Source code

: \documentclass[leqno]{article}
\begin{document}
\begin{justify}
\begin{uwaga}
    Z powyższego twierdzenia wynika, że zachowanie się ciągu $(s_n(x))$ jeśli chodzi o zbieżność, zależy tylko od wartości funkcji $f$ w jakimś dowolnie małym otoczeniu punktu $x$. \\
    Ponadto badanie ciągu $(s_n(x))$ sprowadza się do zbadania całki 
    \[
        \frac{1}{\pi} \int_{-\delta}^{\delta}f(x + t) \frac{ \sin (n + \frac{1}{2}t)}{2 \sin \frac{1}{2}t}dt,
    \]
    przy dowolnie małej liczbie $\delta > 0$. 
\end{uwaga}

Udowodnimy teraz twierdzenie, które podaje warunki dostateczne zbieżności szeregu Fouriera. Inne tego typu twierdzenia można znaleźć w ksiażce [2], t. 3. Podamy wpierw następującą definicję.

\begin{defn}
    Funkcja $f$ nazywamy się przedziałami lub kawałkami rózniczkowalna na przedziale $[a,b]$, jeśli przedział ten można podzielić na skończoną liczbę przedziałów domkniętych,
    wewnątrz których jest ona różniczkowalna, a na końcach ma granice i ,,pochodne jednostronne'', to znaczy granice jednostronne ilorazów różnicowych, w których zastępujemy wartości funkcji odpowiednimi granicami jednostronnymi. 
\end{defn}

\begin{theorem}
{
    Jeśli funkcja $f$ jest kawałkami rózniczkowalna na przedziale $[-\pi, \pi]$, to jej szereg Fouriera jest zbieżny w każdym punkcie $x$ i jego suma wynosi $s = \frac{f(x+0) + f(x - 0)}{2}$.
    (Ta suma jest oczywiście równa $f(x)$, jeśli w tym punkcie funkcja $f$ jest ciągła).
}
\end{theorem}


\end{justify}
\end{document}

-----

Aim of the task: Pick each line holding the word "funkcji" out of the listing.

Result of this exercise:
    Z powyższego twierdzenia wynika, że zachowanie się ciągu $(s_n(x))$ jeśli chodzi o zbieżność, zależy tylko od wartości funkcji $f$ w jakimś dowolnie małym otoczeniu punktu $x$. \\
    wewnątrz których jest ona różniczkowalna, a na końcach ma granice i ,,pochodne jednostronne'', to znaczy granice jednostronne ilorazów różnicowych, w których zastępujemy wartości funkcji odpowiednimi granicami jednostronnymi. 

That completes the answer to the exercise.